O custo inicial dos ônibus elétricos é mais alto, sim, mas isso tende a cair com o aumento da produção e da demanda. Para viabilizar esse custo, é necessário apoio do governo, seja municipal ou federal, para viabilizar o financiamento. Um bom exemplo disso é a experiência de São Paulo, que subsidiou 75% do valor dos ônibus para os operadores. Esse apoio ajuda a reduzir o custo do financiamento, que hoje é muito alto, devido à inflação e aos juros elevados. Acredito que, com o tempo, o preço dos ônibus elétricos se tornará mais acessível e o retorno do investimento se dará pela economia em combustível e manutenção.

Como a Eletra tem atuado no pós-venda?
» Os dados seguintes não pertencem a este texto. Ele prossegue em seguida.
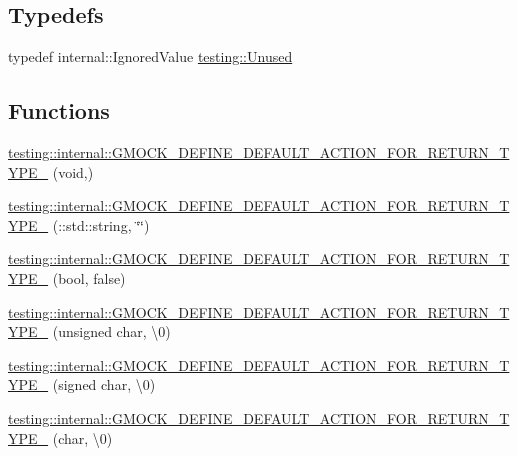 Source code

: \subsection*{Typedefs}
\begin{DoxyCompactItemize}
\item 
typedef internal\+::\+Ignored\+Value \mbox{\hyperlink{namespacetesting_a603e329ec0263ebfcf16f712810bd511}{testing\+::\+Unused}}
\end{DoxyCompactItemize}
\subsection*{Functions}
\begin{DoxyCompactItemize}
\item 
\mbox{\hyperlink{namespacetesting_1_1internal_a8fe6f7c11d6d3dd6e42b75c9a5b43861}{testing\+::internal\+::\+G\+M\+O\+C\+K\+\_\+\+D\+E\+F\+I\+N\+E\+\_\+\+D\+E\+F\+A\+U\+L\+T\+\_\+\+A\+C\+T\+I\+O\+N\+\_\+\+F\+O\+R\+\_\+\+R\+E\+T\+U\+R\+N\+\_\+\+T\+Y\+P\+E\+\_\+}} (void,)
\item 
\mbox{\hyperlink{namespacetesting_1_1internal_a0a961f38f341d40237252babcb3767b7}{testing\+::internal\+::\+G\+M\+O\+C\+K\+\_\+\+D\+E\+F\+I\+N\+E\+\_\+\+D\+E\+F\+A\+U\+L\+T\+\_\+\+A\+C\+T\+I\+O\+N\+\_\+\+F\+O\+R\+\_\+\+R\+E\+T\+U\+R\+N\+\_\+\+T\+Y\+P\+E\+\_\+}} (\+::std\+::string, \char`\"{}\char`\"{})
\item 
\mbox{\hyperlink{namespacetesting_1_1internal_aa6670915f42119e4ba20d8cb74fc1eea}{testing\+::internal\+::\+G\+M\+O\+C\+K\+\_\+\+D\+E\+F\+I\+N\+E\+\_\+\+D\+E\+F\+A\+U\+L\+T\+\_\+\+A\+C\+T\+I\+O\+N\+\_\+\+F\+O\+R\+\_\+\+R\+E\+T\+U\+R\+N\+\_\+\+T\+Y\+P\+E\+\_\+}} (bool, false)
\item 
\mbox{\hyperlink{namespacetesting_1_1internal_ab203e2c4c54f2ca86439344347a3e43f}{testing\+::internal\+::\+G\+M\+O\+C\+K\+\_\+\+D\+E\+F\+I\+N\+E\+\_\+\+D\+E\+F\+A\+U\+L\+T\+\_\+\+A\+C\+T\+I\+O\+N\+\_\+\+F\+O\+R\+\_\+\+R\+E\+T\+U\+R\+N\+\_\+\+T\+Y\+P\+E\+\_\+}} (unsigned char, \textquotesingle{}\textbackslash{}0\textquotesingle{})
\item 
\mbox{\hyperlink{namespacetesting_1_1internal_aaedb3b1b5307625bc84dc660742da3c6}{testing\+::internal\+::\+G\+M\+O\+C\+K\+\_\+\+D\+E\+F\+I\+N\+E\+\_\+\+D\+E\+F\+A\+U\+L\+T\+\_\+\+A\+C\+T\+I\+O\+N\+\_\+\+F\+O\+R\+\_\+\+R\+E\+T\+U\+R\+N\+\_\+\+T\+Y\+P\+E\+\_\+}} (signed char, \textquotesingle{}\textbackslash{}0\textquotesingle{})
\item 
\mbox{\hyperlink{namespacetesting_1_1internal_aeaaa7101572f283fe70a85ad5e6c65dc}{testing\+::internal\+::\+G\+M\+O\+C\+K\+\_\+\+D\+E\+F\+I\+N\+E\+\_\+\+D\+E\+F\+A\+U\+L\+T\+\_\+\+A\+C\+T\+I\+O\+N\+\_\+\+F\+O\+R\+\_\+\+R\+E\+T\+U\+R\+N\+\_\+\+T\+Y\+P\+E\+\_\+}} (char, \textquotesingle{}\textbackslash{}0\textquotesingle{})

\end{DoxyCompactItemize}

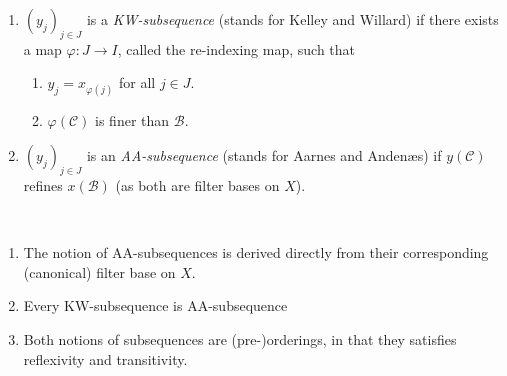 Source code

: \documentclass{treatise}
\begin{document}
\begin{enumerate}
    \item $(y_j)_{j \in J}$ is a \emph{KW-subsequence} (stands for Kelley and Willard) if there exists a map $\varphi: J \to I$, called the re-indexing map, such that
    \begin{enumerate}
        \item $y_j = x_{\varphi(j)}$ for all $j \in J$.
        \item $\varphi(\mathcal{C})$ is finer than $\mathcal{B}$.
    \end{enumerate}
    \item $(y_j)_{j \in J}$ is an \emph{AA-subsequence} (stands for Aarnes and Andenæs) if $y(\mathcal{C})$ refines $x(\mathcal{B})$ (as both are filter bases on $X$).
\end{enumerate}
\begin{remark} \ 
\begin{enumerate}
    \item The notion of AA-subsequences is derived directly from their corresponding (canonical) filter base on $X$.
    \item Every KW-subsequence is AA-subsequence
    \item Both notions of subsequences are (pre-)orderings, in that they satisfies reflexivity and transitivity.
\end{enumerate}
\end{remark}
\end{document}

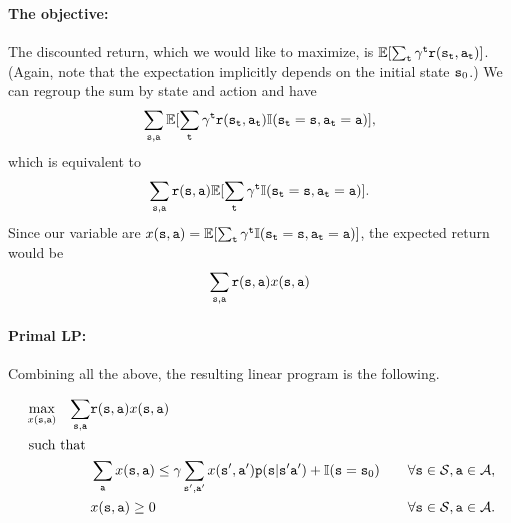 \paragraph{The objective:}
The discounted return, which we would like to maximize, is
$\mathbb{E}[\sum_{\tt t}
\gamma^{\tt t}{\tt r}({\tt s}_{\tt t},{\tt a}_{\tt t}) ]$. (Again, note that the expectation implicitly depends on the initial state ${\tt s}_0$.) We can
regroup the sum by state and action and have
\[
\sum_{{\tt s},{\tt a}}\mathbb{E}[\sum_{\tt t}
\gamma^{\tt t}{\tt r}({\tt s}_{\tt t},{\tt a}_{\tt t})\mathbb{I}({\tt s}_{\tt t}={\tt s},{\tt a}_{\tt t}={\tt a})],
\]
which is equivalent to 
\[
\sum_{{\tt s},{\tt a}}{\tt r}({\tt s},{\tt a})
\mathbb{E}[\sum_{\tt t}
\gamma^{\tt t}\mathbb{I}({\tt s}_{\tt t}={\tt s},{\tt a}_{\tt t}={\tt a})].
\]
Since our variable are $x({\tt s},{\tt a})=\mathbb{E}[\sum_{\tt t}
\gamma^{\tt t}\mathbb{I}({\tt s}_{\tt t}={\tt s},{\tt a}_{\tt t}={\tt a})]$, the expected return would be
\[
\sum_{{\tt s},{\tt a}} {\tt r}({\tt s},{\tt a})x({\tt s},{\tt a})
\]

\paragraph{Primal LP:}
Combining all the above, the resulting linear program is the following.

\begin{align*}
\max_{x(\state,\action)}\;\;\; \sum_{\state,\action}&
\reward(\state,\action)x(\state,\action)\\
\mbox{ such that }&\\
%
&\sum_{\action} x(\state,\action)\leq \discount
\sum_{\state',\action'} x(\state',\action')\transitionprob(\state|\state'\action')+\I(\state=\state_0)
&\quad\forall \state \in {\States}, \action\in\Actions,\\
%
%
&x(\state,\action) \geq 0  &\quad\forall \state \in {\States},
\action\in\Actions.
%
%
\end{align*}



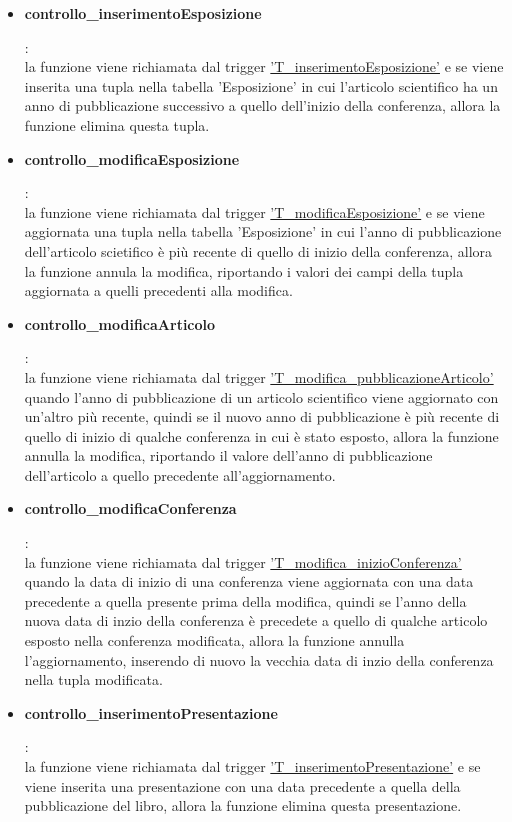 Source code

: \documentclass{article}
\begin{document}
\begin{itemize}
    \item \hypertarget{f11}{\textbf{controllo\_inserimentoEsposizione}}:\\
    la funzione viene richiamata dal trigger \hyperlink{t11}{'T\_inserimentoEsposizione'} e se viene inserita una tupla nella tabella 'Esposizione' in cui l'articolo scientifico ha un anno di pubblicazione successivo a quello dell'inizio della conferenza, allora la funzione elimina questa tupla.

    \item \hypertarget{f12}{\textbf{controllo\_modificaEsposizione}}:\\
    la funzione viene richiamata dal trigger \hyperlink{t12}{'T\_modificaEsposizione'} e se viene aggiornata una tupla nella tabella 'Esposizione' in cui l'anno di pubblicazione dell'articolo scietifico è più recente di quello di inizio della conferenza, allora la funzione annula la modifica, riportando i valori dei campi della tupla aggiornata a quelli precedenti alla modifica. 

    \item \hypertarget{f13}{\textbf{controllo\_modificaArticolo}}:\\
    la funzione viene richiamata dal trigger \hyperlink{t13}{'T\_modifica\_pubblicazioneArticolo'} quando l'anno di pubblicazione di un articolo scientifico viene aggiornato con un'altro più recente, quindi se il nuovo anno di pubblicazione è più recente di quello di inizio di qualche conferenza in cui è stato esposto, allora la funzione annulla la modifica, riportando il valore dell'anno di pubblicazione dell'articolo a quello precedente all'aggiornamento.

    \item \hypertarget{f14}{\textbf{controllo\_modificaConferenza}}:\\
    la funzione viene richiamata dal trigger \hyperlink{t14}{'T\_modifica\_inizioConferenza'} quando la data di inizio di una conferenza viene aggiornata con una data precedente a quella presente prima della modifica, quindi se l'anno della nuova data di inzio della conferenza è precedete a quello di qualche articolo esposto nella conferenza modificata, allora la funzione annulla l'aggiornamento, inserendo di nuovo la vecchia data di inzio della conferenza nella tupla modificata.

    \item \hypertarget{f15}{\textbf{controllo\_inserimentoPresentazione}}:\\
    la funzione viene richiamata dal trigger \hyperlink{t15}{'T\_inserimentoPresentazione'} e se viene inserita una presentazione con una data precedente a quella della pubblicazione del libro, allora la funzione elimina questa presentazione.


\end{itemize}
\end{document}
Quais são os serviços oferecidos aos operadores após a compra dos ônibus?

A Eletra tem um pós-venda muito robusto, um dos maiores do mercado. Criamos uma equipe de mais de 20 colaboradores, especializados em pré e pós-venda. Oferecemos treinamento para as equipes operacionais, motoristas, mecânicos e eletricistas, antes mesmo dos ônibus chegarem às garagens. Além disso, temos uma equipe de acompanhamento que fica por 15 dias após a entrega do ônibus para garantir que tudo esteja funcionando perfeitamente. Usamos um sistema de telemetria para monitorar os veículos remotamente, identificando possíveis problemas, como falhas nas baterias ou no sistema de carregamento. Se necessário, nossa equipe técnica resolve o problema pessoalmente, e sempre que possível, fazemos isso de forma remota.

Você acredita que a indústria brasileira tem uma oportunidade de se posicionar mais fortemente no mercado internacional?

Vejo como uma grande oportunidade essa questão da China e dos Estados Unidos. Vejo isso como uma grande chance para a indústria brasileira se posicionar ainda mais em relação à América Latina e aos Estados Unidos, no que diz respeito à venda de ônibus elétricos. Então, acredito que é um momento em que precisamos fazer do limão uma limonada. Claro, essa briga é muito ruim e prejudicial, mas algumas oportunidades vão surgir disso, e a gente hoje está pronto para aproveitar.